Pulau Batu Berlubang terletak di kawasan
Kabupaten Lingga, Provinsi Kepri. Pulau ini menjadi salah satu pulau tempat
persinggahan para yachter internasional dalam ajang balap yacht di event Nongsa
Neptune Regatta dengan tajuk “Sail to
Lingga”.
Nongsa Regatta sendiri adalah event
berkelas internasional yang rutin diadakan di Batam dalam kurun waktu beberapa
tahun terakhir. Nongsa
Neptune Regatta akan mengambil start awal di daerah Nongsa, Batam, dan
finishnya juga akan dilakukan di Nongsa Point Marina, Batam, Kepri.
Nah,
untuk menyaksikan para yachter internasional ini berlaga di garis khatulistiwa,
aku dan beberapa blogger dari negeri jiran, Malaysia dan media dari Singapura
mendapat kesempatan untuk mengekplor Pulau Batu Berlubang dan ikut langsung
mengabadikan keseruan singgahnya para yachter
ini di Pulau Batu Berlubang.
Perjalanan kami mulai dari
Pelabuhan Ferry Telagapunggur, Batam. Aku buru-buru datang lebih awal ke
pelabuhan ini untuk menghindari keterlambatan untuk naik ke kapal. Soalnya,
kapal yang berangkat menuju Lingga hanya ada satu trip setiap paginya. Jika
sampai terlambat, habis sudah kesempatan untuk menyaksikan kehebohan Nongsa
Neptune Regatta Sail To lingga dan mengunjungi Pulau Batu Berlubang ini.
Suasana Pelabuhan Ferry
Telaga Punggur sesaat sebelum keberangkatan.
Sesampainya di Pelabuhan
Ferry Telaga Punggur, Asih dan Danan, blogger dari Batam yang juga turut serta
di dalam perjalanan ini sudah lebih dulu sampai.

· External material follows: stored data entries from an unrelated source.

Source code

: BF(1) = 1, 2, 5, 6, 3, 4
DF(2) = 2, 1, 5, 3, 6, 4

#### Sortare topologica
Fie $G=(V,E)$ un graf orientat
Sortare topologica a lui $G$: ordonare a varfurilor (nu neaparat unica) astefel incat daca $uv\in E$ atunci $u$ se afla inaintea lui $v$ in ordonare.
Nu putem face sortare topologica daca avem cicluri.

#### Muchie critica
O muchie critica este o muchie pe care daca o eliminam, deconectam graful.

Dua orang lainnya yang ikut
dalam perjalanan ini dari pihak travel adalah Doni dan Itun, yang juga baru aku
kenal di pelabuhan ini. Berarti kami hanya menunggu rombongan para blogger
Malaysia dan media Singapura saja.
Tak berapa lama, para
blogger dan media luar inipun sampai ke Pelabuhan Telagapunggur. Tiket menuju
ke Lingga-pun dibagikan kami oleh Mas Edi selaku organizer dalam perjalanan
ini. Rombongan-pun menuju ke lantai dasar pelabuhan, untuk kemudian langsung
menuju ke pelantar pelabuhan, dimana sebuah kapal ferry menuju Lingga sudah menunggu
kami.
Menuju Cempa
Kapal ferry yang membawa
kamipun mengangkat jangkarnya, pelayaran menuju Lingga dimulai. Setidaknya kami
akan menghabiskan 4 jam waktu perjalanan laut di atas kapal ferry ini untuk
mencapai Lingga.
Potensi yang akan didapat oleh
Kota Batam dan Kepulauan Riau pun sangat luar biasa dari pagelaran Nongsa
Neptune Regatta kali ini. Boat-boat yang
masuk, atau dibawa peserta, dikenakan biaya Rp. 9 Juta per unit plus kaptennya.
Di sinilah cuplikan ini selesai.